- Try it
Look through the material below and say how many of its lines carry the string "author". Only the number should be given.

- Extracted entries
-=-=-=-=-

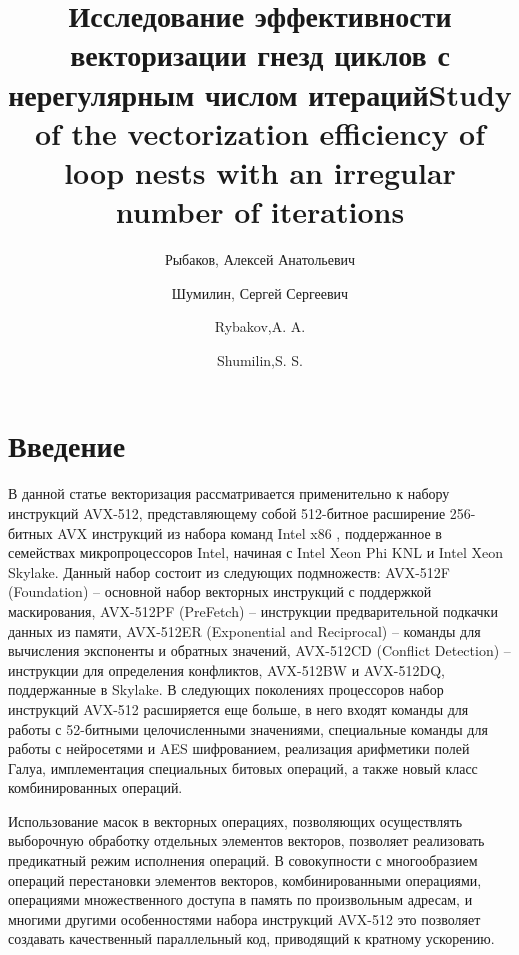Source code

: \documentclass[utf8]{psta}
\title[исследование эффективности векторизации]{Исследование эффективности векторизации гнезд циклов с нерегулярным числом итераций}
\author{Рыбаков, Алексей Анатольевич}
\author{Шумилин, Сергей Сергеевич}
\title[Study of the vectorization efficiency]{Study of the vectorization efficiency of loop nests with an irregular number of iterations}
\author{Rybakov,A. A.}
\author{Shumilin,S. S.}
\begin{document}
           
\maketitle   

\section*{Введение}

В данной статье векторизация рассматривается применительно к набору инструкций AVX-512, представляющему собой 512-битное расширение 256-битных AVX инструкций из набора команд Intel x86 \cite{intel_manual}, поддержанное в семействах микропроцессоров Intel, начиная с Intel Xeon Phi KNL \cite{Jeffers} и Intel Xeon Skylake. 
Данный набор состоит из следующих подмножеств: AVX-512F (Foundation) -- основной набор векторных инструкций с поддержкой маскирования, AVX-512PF (PreFetch) -- инструкции предварительной подкачки данных из памяти, AVX-512ER (Exponential and Reciprocal) -- команды для вычисления экспоненты и обратных значений, AVX-512CD (Conflict Detection) -- инструкции для определения конфликтов, AVX-512BW и AVX-512DQ, поддержанные в Skylake. 
В следующих поколениях процессоров набор инструкций AVX-512 расширяется еще больше, в него входят команды для работы с 52-битными целочисленными значениями, специальные команды для работы с нейросетями и AES шифрованием, реализация арифметики полей Галуа, имплементация специальных битовых операций, а также новый класс комбинированных операций.

Использование масок в векторных операциях, позволяющих осуществлять выборочную обработку отдельных элементов векторов, позволяет реализовать предикатный режим исполнения операций. 
В совокупности с многообразием операций перестановки элементов векторов, комбинированными операциями, операциями множественного доступа в память по произвольным адресам, и многими другими особенностями набора инструкций AVX-512 это позволяет создавать качественный параллельный код, приводящий к кратному ускорению.
\end{document}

-=-=-=-=-

- Completed exercise
4